The free statewide conference is organized in collaboration with the Wisconsin Chapter of the Society of Clinical Research Associates and the Wisconsin Chapter of the Association of Clinical Research Professionals and includes planning members from Marshfield Clinic and Froedtert Health, and industry partner, Neurotech. The event will provide opportunities for clinical research professionals to engage with one another, as well as students, community leaders and industry, including representatives from Epic Systems and Exact Sciences.

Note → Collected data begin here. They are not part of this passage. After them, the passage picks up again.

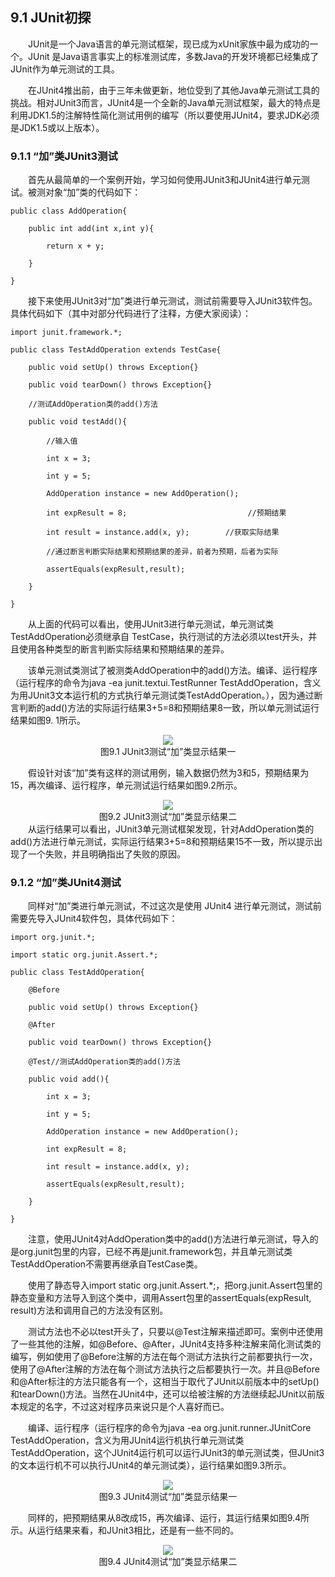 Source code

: ## 9.1  JUnit初探


&emsp;&emsp;JUnit是一个Java语言的单元测试框架，现已成为xUnit家族中最为成功的一个。JUnit 是Java语言事实上的标准测试库，多数Java的开发环境都已经集成了JUnit作为单元测试的工具。

&emsp;&emsp;在JUnit4推出前，由于三年未做更新，地位受到了其他Java单元测试工具的挑战。相对JUnit3而言，JUnit4是一个全新的Java单元测试框架，最大的特点是利用JDK1.5的注解特性简化测试用例的编写（所以要使用JUnit4，要求JDK必须是JDK1.5或以上版本）。

### 9.1.1 “加”类JUnit3测试  

&emsp;&emsp;首先从最简单的一个案例开始，学习如何使用JUnit3和JUnit4进行单元测试。被测对象“加”类的代码如下：


```
public class AddOperation{

    public int add(int x,int y){

        return x + y;

    }

}
```


&emsp;&emsp;接下来使用JUnit3对“加”类进行单元测试，测试前需要导入JUnit3软件包。具体代码如下（其中对部分代码进行了注释，方便大家阅读）：


```
import junit.framework.*;

public class TestAddOperation extends TestCase{

    public void setUp() throws Exception{}

    public void tearDown() throws Exception{}

    //测试AddOperation类的add()方法

    public void testAdd(){

        //输入值

        int x = 3;

        int y = 5;

        AddOperation instance = new AddOperation();

        int expResult = 8;                           //预期结果

        int result = instance.add(x, y);        //获取实际结果

        //通过断言判断实际结果和预期结果的差异，前者为预期，后者为实际

        assertEquals(expResult,result);

    }

}

```

&emsp;&emsp;从上面的代码可以看出，使用JUnit3进行单元测试，单元测试类TestAddOperation必须继承自 TestCase，执行测试的方法必须以test开头，并且使用各种类型的断言判断实际结果和预期结果的差异。

&emsp;&emsp;该单元测试类测试了被测类AddOperation中的add()方法。编译、运行程序（运行程序的命令为java -ea junit.textui.TestRunner TestAddOperation，含义为用JUnit3文本运行机的方式执行单元测试类TestAddOperation。），因为通过断言判断的add()方法的实际运行结果3+5=8和预期结果8一致，所以单元测试运行结果如图9. 1所示。




<center><img src="https://labfile.oss.aliyuncs.com/library/textbook-java2/img/d9z/tu9.1.png" /></center>  
<center>图9.1  JUnit3测试“加”类显示结果一</center>  



&emsp;&emsp;假设针对该“加”类有这样的测试用例，输入数据仍然为3和5，预期结果为15，再次编译、运行程序，单元测试运行结果如图9.2所示。



<center><img src="https://labfile.oss.aliyuncs.com/library/textbook-java2/img/d9z/tu9.2.png" /></center>  
<center>图9.2  JUnit3测试“加”类显示结果二</center>  
&emsp;&emsp;从运行结果可以看出，JUnit3单元测试框架发现，针对AddOperation类的add()方法进行单元测试，实际运行结果3+5=8和预期结果15不一致，所以提示出现了一个失败，并且明确指出了失败的原因。




### 9.1.2 “加”类JUnit4测试  

&emsp;&emsp;同样对“加”类进行单元测试，不过这次是使用 JUnit4 进行单元测试，测试前需要先导入JUnit4软件包，具体代码如下：


```
import org.junit.*;

import static org.junit.Assert.*;

public class TestAddOperation{

    @Before

    public void setUp() throws Exception{}

    @After

    public void tearDown() throws Exception{}

    @Test//测试AddOperation类的add()方法

    public void add(){

        int x = 3;

        int y = 5;

        AddOperation instance = new AddOperation();

        int expResult = 8;

        int result = instance.add(x, y);

        assertEquals(expResult,result);

    }

}
```


&emsp;&emsp;注意，使用JUnit4对AddOperation类中的add()方法进行单元测试，导入的是org.junit包里的内容，已经不再是junit.framework包，并且单元测试类TestAddOperation不需要再继承自TestCase类。

&emsp;&emsp;使用了静态导入import static org.junit.Assert.*;，把org.junit.Assert包里的静态变量和方法导入到这个类中，调用Assert包里的assertEquals(expResult, result)方法和调用自己的方法没有区别。

&emsp;&emsp;测试方法也不必以test开头了，只要以@Test注解来描述即可。案例中还使用了一些其他的注解，如@Before、@After，JUnit4支持多种注解来简化测试类的编写，例如使用了@Before注解的方法在每个测试方法执行之前都要执行一次，使用了@After注解的方法在每个测试方法执行之后都要执行一次。并且@Before和@After标注的方法只能各有一个，这相当于取代了JUnit以前版本中的setUp()和tearDown()方法。当然在JUnit4中，还可以给被注解的方法继续起JUnit以前版本规定的名字，不过这对程序员来说只是个人喜好而已。

&emsp;&emsp;编译、运行程序（运行程序的命令为java -ea org.junit.runner.JUnitCore TestAddOperation，含义为用JUnit4运行机执行单元测试类TestAddOperation，这个JUnit4运行机可以运行JUnit3的单元测试类，但JUnit3的文本运行机不可以执行JUnit4的单元测试类），运行结果如图9.3所示。




<center><img src="https://labfile.oss.aliyuncs.com/library/textbook-java2/img/d9z/tu9.3.png" /></center>  
<center>图9.3  JUnit4测试“加”类显示结果一</center>  


&emsp;&emsp;同样的，把预期结果从8改成15，再次编译、运行，其运行结果如图9.4所示。从运行结果来看，和JUnit3相比，还是有一些不同的。




<center><img src="https://labfile.oss.aliyuncs.com/library/textbook-java2/img/d9z/tu9.4.png" /></center>  
<center>图9.4  JUnit4测试“加”类显示结果二</center>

This is an opportunity to work together, across organizations and with industry partners, to bring Wisconsin to the forefront as an important player in the clinical trials landscape, according to Betsy Nugent, chief clinical research officer, UW Health and UW School of Medicine and Public Health.
“The pandemic really highlighted the importance of clinical trials, so this event will aim to build upon that momentum to help make Wisconsin an even stronger force for clinical research and healthcare innovation,” she said.
In addition to a range of Wisconsin-based experts, the conference will feature two nationally recognized speakers in clinical research. Brad Hightower is CEO of the Oklahoma-based Hightower Clinical. He has worked with clinical research sites for almost 15 years and is an advocate for clinical research through his “Note to File” podcast. The keynote address will be delivered by Ricki Fairley, CEO of the Maryland-based Touch, The Black Breast Cancer Alliance. Fairley has made it her life’s work to combat breast cancer in the Black community and, among her many efforts, founded the When we Tri(al) movement to increase the participation of Black women in clinical trials and help improve outcomes for women struggling with the disease.
“It’s exciting to bring all of these innovative thinkers, of various experiences and backgrounds together, in-person, to exchange ideas, discuss the challenges we face and highlight the opportunities that lie ahead for clinical research,” Nugent said. “We’ve all been on a unique journey the past couple of years, so this will be a chance to collaboratively reflect and identify steps to advance discovery that will help improve health for the people of Wisconsin and beyond.”